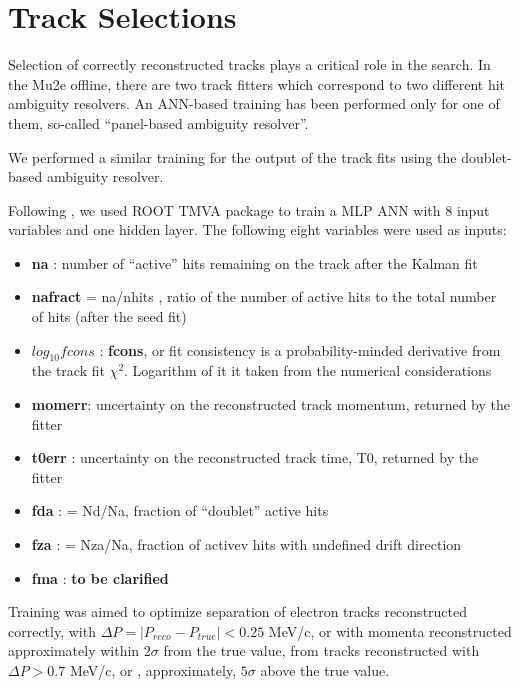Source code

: \section{Track Selections}

Selection of correctly reconstructed tracks plays a critical role in the search.
In the Mu2e offline, there are two track fitters which correspond to two different
hit ambiguity resolvers. An ANN-based training has been performed only for one of them,
so-called ``panel-based ambiguity resolver''.

We performed a similar training for the output of the track fits using the doublet-based
ambiguity resolver.

Following \cite{MU2E_4595_ANN_TRAINING}, we used ROOT TMVA package to train a MLP ANN
with 8 input variables and one hidden layer. The following eight variables were used as inputs:

\begin{itemize}
\item
  {\bf na }: number of ``active'' hits remaining on the track after the Kalman fit
\item
  {\bf  nafract} = na/nhits , ratio of the number of active hits to the total number of hits
  (after the seed fit)
\item
  $log_{10}{fcons}$ : {\bf fcons}, or fit consistency is a probability-minded derivative
  from the track fit $\chi^2$. Logarithm of it it taken from the numerical considerations
\item
  {\bf momerr}: uncertainty on the reconstructed track momentum, returned by the fitter
\item
  {\bf t0err} : uncertainty on the reconstructed track time, T0, returned by the fitter
\item
  {\bf fda} : = Nd/Na, fraction of ``doublet'' active hits
\item
  {\bf fza } : = Nza/Na, fraction of activev hits with undefined drift direction
\item
  {\bf fma } : {\bf \red to be clarified}
\end{itemize}

Training was aimed to optimize separation of electron tracks reconstructed correctly, 
with $\Delta{P} = |P_{reco}-P_{true}| < 0.25$ MeV/c, or with momenta reconstructed approximately
within $2\sigma$ from the true value, from tracks reconstructed
with $\Delta{P} > 0.7$ MeV/c, or , approximately, $5\sigma$ above the true value.

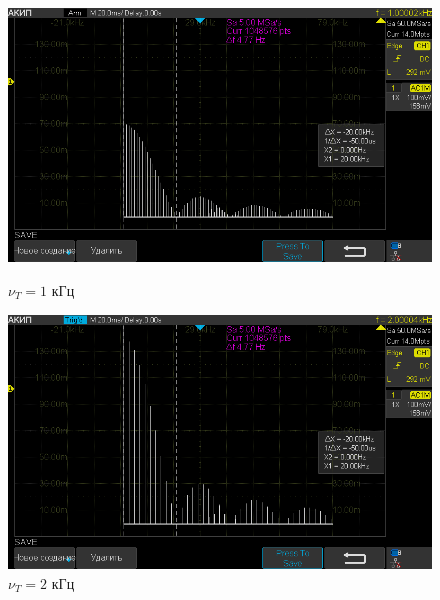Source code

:\begin{figure}[H]
	\centering
	\begin{minipage}[b]{.5\textwidth}
		\vspace*{-10pt}
		\centering
		\includegraphics[width=0.9\linewidth]{"../photos/impulse1.png"}
		\vspace*{-5pt}
		\caption*{$\nu_T= 1$ кГц}
		\vspace*{-10pt}
	\end{minipage}%
	\begin{minipage}[b]{.5\textwidth}
		\vspace*{-10pt}
		\centering
		\includegraphics[width=0.9\linewidth]{"../photos/impulse2.png"}
		\vspace*{-5pt}
		\caption*{$\nu_T= 2$ кГц}
		\vspace*{-10pt}
	\end{minipage}
\end{figure}
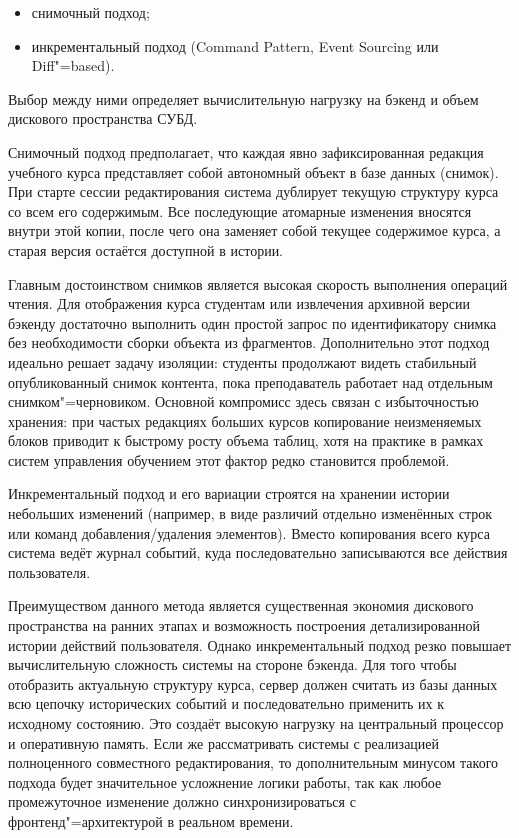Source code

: \documentclass[coursework]{SCWorks}
\begin{document}
\begin{itemize}
  \item снимочный подход;
  \item инкрементальный подход (Command Pattern, Event Sourcing или Diff"=based).
\end{itemize}

Выбор между ними определяет вычислительную нагрузку на бэкенд и объем дискового пространства СУБД.

Снимочный подход предполагает, что каждая явно зафиксированная редакция учебного курса представляет собой автономный объект в базе данных (снимок). При старте сессии редактирования система дублирует текущую структуру курса со всем его содержимым. Все последующие атомарные изменения вносятся внутри этой копии, после чего она заменяет собой текущее содержимое курса, а старая версия остаётся доступной в истории.

Главным достоинством снимков является высокая скорость выполнения операций чтения. Для отображения курса студентам или извлечения архивной версии бэкенду достаточно выполнить один простой запрос по идентификатору снимка без необходимости сборки объекта из фрагментов. Дополнительно этот подход идеально решает задачу изоляции: студенты продолжают видеть стабильный опубликованный снимок контента, пока преподаватель работает над отдельным снимком"=черновиком. Основной компромисс здесь связан с избыточностью хранения: при частых редакциях больших курсов копирование неизменяемых блоков приводит к быстрому росту объема таблиц, хотя на практике в рамках систем управления обучением этот фактор редко становится проблемой.

Инкрементальный подход и его вариации строятся на хранении истории небольших изменений (например, в виде различий отдельно изменённых строк или команд добавления/удаления элементов). Вместо копирования всего курса система ведёт журнал событий, куда последовательно записываются все действия пользователя. 

Преимуществом данного метода является существенная экономия дискового пространства на ранних этапах и возможность построения детализированной истории действий пользователя. Однако инкрементальный подход резко повышает вычислительную сложность системы на стороне бэкенда. Для того чтобы отобразить актуальную структуру курса, сервер должен считать из базы данных всю цепочку исторических событий и последовательно применить их к исходному состоянию. Это создаёт высокую нагрузку на центральный процессор и оперативную память. Если же рассматривать системы с реализацией полноценного совместного редактирования, то дополнительным минусом такого подхода будет значительное усложнение логики работы, так как любое промежуточное изменение должно синхронизироваться с фронтенд"=архитектурой в реальном времени.
\end{document}
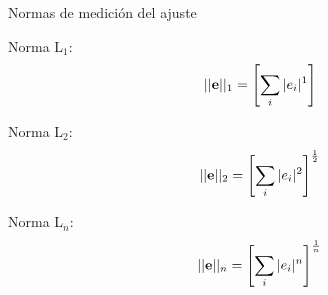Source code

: \documentclass[aspectratio=169]{beamer}
\begin{document}
\begin{frame}
 {Normas de medición del ajuste}
 
 {
 \color{black}
 Norma L$_1$:
 \begin{equation*}
  ||\textnormal{\bf e}||_1 = \left[ \sum_i |e_i|^1 \right]
 \end{equation*}

 Norma L$_2$:
 \begin{equation*}
  ||\textnormal{\bf e}||_2 = \left[ \sum_i |e_i|^2 \right] ^{\frac{1}{2}}
 \end{equation*}
 
 Norma L$_n$:
 \begin{equation*}
  ||\textnormal{\bf e}||_n = \left[ \sum_i |e_i|^n \right] ^{\frac{1}{n}}
 \end{equation*}
}
 
\end{frame}


\begin{frame}

    
        

\end{frame}
\end{document}

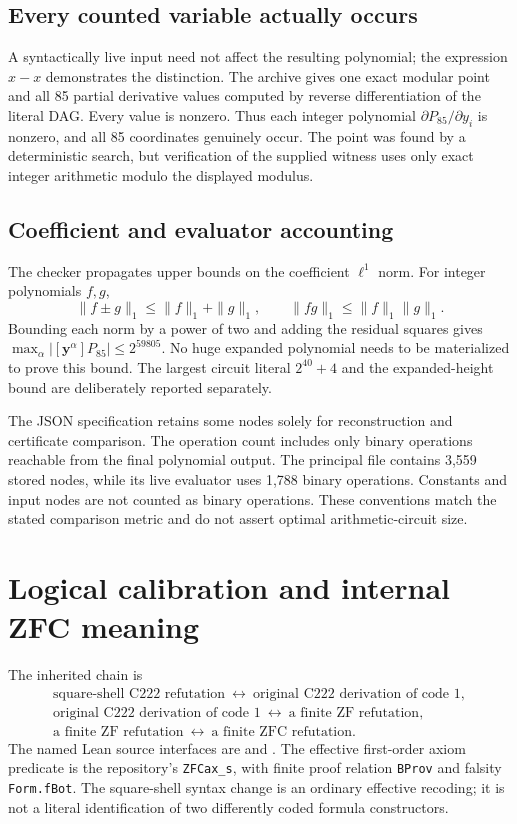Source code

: \documentclass[11pt]{article}
\theoremstyle{definition}\newtheorem{definition}[theorem]{Definition}
\theoremstyle{remark}\newtheorem{remark}[theorem]{Remark}
\begin{document}
\subsection{Every counted variable actually occurs}
A syntactically live input need not affect the resulting polynomial;
the expression $x-x$ demonstrates the distinction. The archive gives
one exact modular point and all 85 partial derivative values computed
by reverse differentiation of the literal DAG. Every value is nonzero.
Thus each integer polynomial $\partial P_{85}/\partial y_i$ is
nonzero, and all 85 coordinates genuinely occur. The point was found
by a deterministic search, but verification of the supplied witness
uses only exact integer arithmetic modulo the displayed modulus.

\subsection{Coefficient and evaluator accounting}
The checker propagates upper bounds on the coefficient $\ell^1$ norm.
For integer polynomials $f,g$,
\[
 \|f\pm g\|_1\leq\|f\|_1+\|g\|_1,
 \qquad\|fg\|_1\leq\|f\|_1\|g\|_1.
\]
Bounding each norm by a power of two and adding the residual squares
gives $\max_\alpha|[\boldsymbol y^\alpha]P_{85}|\leq2^{59805}$.
No huge expanded polynomial needs to be materialized to prove this
bound. The largest circuit literal $2^{40}+4$ and the expanded-height
bound are deliberately reported separately.

The JSON specification retains some nodes solely for reconstruction
and certificate comparison. The operation count includes only binary
operations reachable from the final polynomial output. The principal
file contains 3,559 stored nodes, while its live evaluator uses 1,788
binary operations. Constants and input nodes are not counted as
binary operations. These conventions match the stated comparison
metric and do not assert optimal arithmetic-circuit size.

\section{Logical calibration and internal ZFC meaning}
\label{sec:logic}

The inherited chain is
\[
 \begin{gathered}
 \text{square-shell C222 refutation}
 \ \longleftrightarrow\ \text{original C222 derivation of code 1},\\
 \text{original C222 derivation of code 1}
 \ \longleftrightarrow\ \text{a finite ZF refutation},\\
 \text{a finite ZF refutation}
 \ \longleftrightarrow\ \text{a finite ZFC refutation}.
 \end{gathered}
\]
The named Lean source interfaces are
 and
.
The effective first-order axiom predicate is the repository's
\texttt{ZFCax\_s}, with finite proof relation \texttt{BProv} and
falsity \texttt{Form.fBot}. The square-shell syntax change is an
ordinary effective recoding; it is not a literal identification of
two differently coded formula constructors.
\end{document}
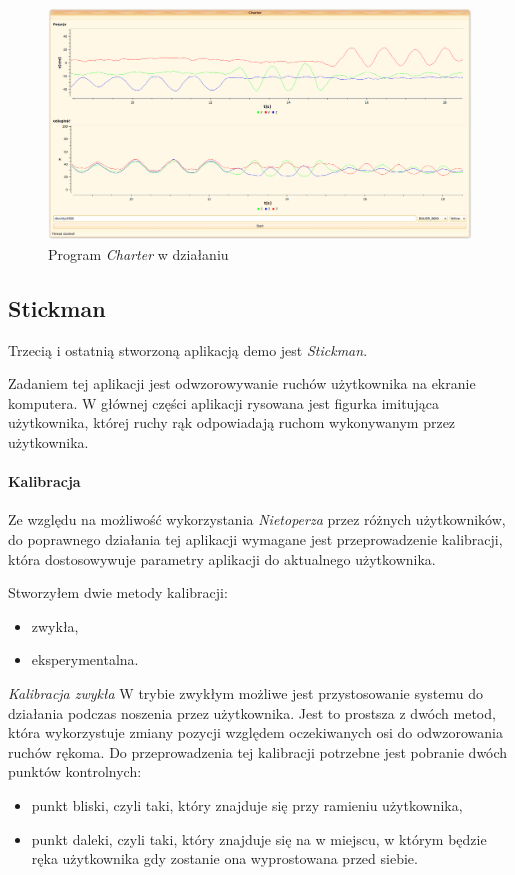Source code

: \begin{figure}
  \includegraphics[width=\textwidth]{gfx/charter.png}
  \caption{Program \textsl{Charter} w działaniu}
  \label{fig:charter}
\end{figure}


\subsection{Stickman}
\label{sec:app_stickman}
Trzecią i ostatnią stworzoną aplikacją demo jest \textsl{Stickman}.

Zadaniem tej aplikacji jest odwzorowywanie ruchów użytkownika na ekranie komputera. W głównej części aplikacji rysowana jest figurka imitująca użytkownika, której ruchy rąk odpowiadają ruchom wykonywanym przez użytkownika.

\paragraph{Kalibracja}
Ze względu na możliwość wykorzystania \textsl{Nietoperza} przez różnych użytkowników, do poprawnego działania tej aplikacji wymagane jest przeprowadzenie kalibracji, która dostosowywuje parametry aplikacji do aktualnego użytkownika.

Stworzyłem dwie metody kalibracji:
\begin{itemize}
  \item zwykła,
  \item eksperymentalna.
\end{itemize}
\newline
\newline
\textsl{Kalibracja zwykła} W trybie zwykłym możliwe jest przystosowanie systemu do działania podczas noszenia przez użytkownika. Jest to prostsza z dwóch metod, która wykorzystuje zmiany pozycji względem oczekiwanych osi do odwzorowania ruchów rękoma. Do przeprowadzenia tej kalibracji potrzebne jest pobranie dwóch punktów kontrolnych:
\begin{itemize}
  \item punkt bliski, czyli taki, który znajduje się przy ramieniu użytkownika,
  \item punkt daleki, czyli taki, który znajduje się na w miejscu, w którym będzie ręka użytkownika gdy zostanie ona wyprostowana przed siebie.
\end{itemize}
==========
• [What is needed]: Collect every line with the string "photos" from the records, and copy each.

• [Your response]:
		\includegraphics[width=0.9\linewidth]{"../photos/impulse1.png"}
		\includegraphics[width=0.9\linewidth]{"../photos/impulse2.png"}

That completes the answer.